I am currently full-time faculty and a 2nd-year clinic coordinator for a dental hygiene program, and this question comes up in academia on a frequent basis. If a dental hygiene program must be accredited and the student shows proficiency in skills, do we really need a board at all? Requirements are created to develop students who will be able to pass the board. But if those same requirements are in place, do the students need yet another test to show proficiency? As for the patients, they are checked a minimum of six times by examiners. Three must check them in and three check them out. That does not count what the student is doing while performing the procedure. And, if it is questionable regarding whether or not the patient qualifies, they may be checked by yet another examiner. One of my jobs is to create a “mock board” experience for the students in the last semester that is as close to the board as possible. The students are not approved to take the WREB until they have passed a “mock board.” If that is the case, why do they need a board in addition to the experience in school? As for x-rays, they are either diagnostic or not. If not, the student fails. There are no retakes for the board. However, that does not mean that the student has not taken multiple x-rays to achieve the perfect set to pass the board.

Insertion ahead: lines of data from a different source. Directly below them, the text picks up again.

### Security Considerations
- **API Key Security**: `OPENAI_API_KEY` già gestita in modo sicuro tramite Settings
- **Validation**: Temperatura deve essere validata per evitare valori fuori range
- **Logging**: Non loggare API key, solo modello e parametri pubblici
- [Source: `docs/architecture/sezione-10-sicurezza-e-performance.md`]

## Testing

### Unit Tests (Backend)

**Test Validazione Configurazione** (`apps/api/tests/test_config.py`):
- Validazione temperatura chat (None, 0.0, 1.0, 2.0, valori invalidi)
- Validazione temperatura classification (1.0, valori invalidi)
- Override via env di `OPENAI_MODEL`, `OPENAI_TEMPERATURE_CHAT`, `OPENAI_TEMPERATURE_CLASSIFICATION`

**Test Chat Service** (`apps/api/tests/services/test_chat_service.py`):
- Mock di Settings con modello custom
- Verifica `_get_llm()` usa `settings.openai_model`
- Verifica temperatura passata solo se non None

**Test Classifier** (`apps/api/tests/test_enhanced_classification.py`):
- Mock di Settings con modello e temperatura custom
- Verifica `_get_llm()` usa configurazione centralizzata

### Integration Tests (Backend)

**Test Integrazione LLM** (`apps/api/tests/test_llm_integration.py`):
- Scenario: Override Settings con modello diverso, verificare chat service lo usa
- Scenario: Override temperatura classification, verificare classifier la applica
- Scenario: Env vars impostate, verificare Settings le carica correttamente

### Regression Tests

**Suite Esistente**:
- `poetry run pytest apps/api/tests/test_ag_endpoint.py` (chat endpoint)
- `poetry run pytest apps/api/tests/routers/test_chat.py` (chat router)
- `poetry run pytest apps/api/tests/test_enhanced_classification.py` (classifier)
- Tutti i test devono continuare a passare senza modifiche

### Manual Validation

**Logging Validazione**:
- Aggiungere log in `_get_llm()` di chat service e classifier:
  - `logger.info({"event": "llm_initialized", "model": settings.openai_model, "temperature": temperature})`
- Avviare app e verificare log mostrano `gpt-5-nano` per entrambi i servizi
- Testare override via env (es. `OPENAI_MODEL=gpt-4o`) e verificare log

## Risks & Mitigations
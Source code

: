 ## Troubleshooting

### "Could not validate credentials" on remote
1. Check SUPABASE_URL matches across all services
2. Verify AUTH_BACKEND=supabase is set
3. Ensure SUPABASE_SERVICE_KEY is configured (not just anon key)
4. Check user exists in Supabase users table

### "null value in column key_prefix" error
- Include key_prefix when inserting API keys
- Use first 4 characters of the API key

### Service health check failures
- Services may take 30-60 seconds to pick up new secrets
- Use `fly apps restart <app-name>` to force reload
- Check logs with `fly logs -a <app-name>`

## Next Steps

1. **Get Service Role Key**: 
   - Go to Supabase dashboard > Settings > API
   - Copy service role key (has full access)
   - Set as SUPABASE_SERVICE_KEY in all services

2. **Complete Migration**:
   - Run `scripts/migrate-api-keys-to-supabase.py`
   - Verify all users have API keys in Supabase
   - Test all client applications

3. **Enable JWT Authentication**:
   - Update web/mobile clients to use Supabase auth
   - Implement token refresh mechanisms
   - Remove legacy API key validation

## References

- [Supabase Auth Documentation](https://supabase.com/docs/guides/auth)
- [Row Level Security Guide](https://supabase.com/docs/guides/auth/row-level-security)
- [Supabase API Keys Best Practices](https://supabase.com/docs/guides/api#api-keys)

Without a board to pass, we would need some kind of uniform criteria for requirements across the country. That is not an easy thing to do, since we cannot even get Board agencies from multiple states to agree and create a national, clinical board. Until we have better uniformity in program teachings, I do not see eliminating boards as something that will happen in the near future.
Here is my two cents worth. Our students already do a computerized process to care exam that shows proficiency in critical thinking and treatment determination, along with a computerized national board. And, they most likely have taken a local anesthesia board to become anesthesia certified. That means dental hygiene students have to take four expensive boards to practice, so that they can then be supervised by another profession. Very interesting to me! With some of the computerized simulation labs I have seen in the nursing programs, why can’t we create a simulation with a mouth that has the appropriate level of calculus for removal on an inanimate model? Do we really need a live patient? This might satisfy both those who think we need to perform the procedure for a board, and those that think it is unethical to expose a patient to what some consider “cruelty” or “torture.”
Tracey Thompson McGonagle, RDH, responds:
Your question raises many interesting points, for both sides of the argument, actually. I think a board patient should be made aware that the process of care is unusual, given the circumstances (of a board examination).
The larger debate is if recent graduating hygienists from an accredited school should be required to take the clinical board exam. The ADHA has proposed Resolution 64H to eliminate human subjects from licensure. Cathy Elliott has written an interesting article about this in the May-June 2011 Access. It is a challenge to calibrate the clinical board exam. It is nearly impossible to standardize this exam using live patients, and there are also problems with calibration among the examiners.
I feel the clinical board exam does have merit. As a dental hygiene instructor, I see the pressure from the school to graduate students. The “final” check is this exam. A student can be successful in the written areas but not be able to perform clinically. This exam is the only way to check this. New York is substituting the traditional clinical exam for dentists with a “post-grad” year after graduation, called the PGY-1. Minnesota is offering the PGY-1 as a choice for licensure, as well as the traditional exam.
I wish there was only one national clinical board allowing your license to be valid in all fifty states. This would make it easier for hygienists to move and find jobs in other areas of the country. It would minimize the number of clinical boards to be taken, thus requiring fewer “live” patients overall.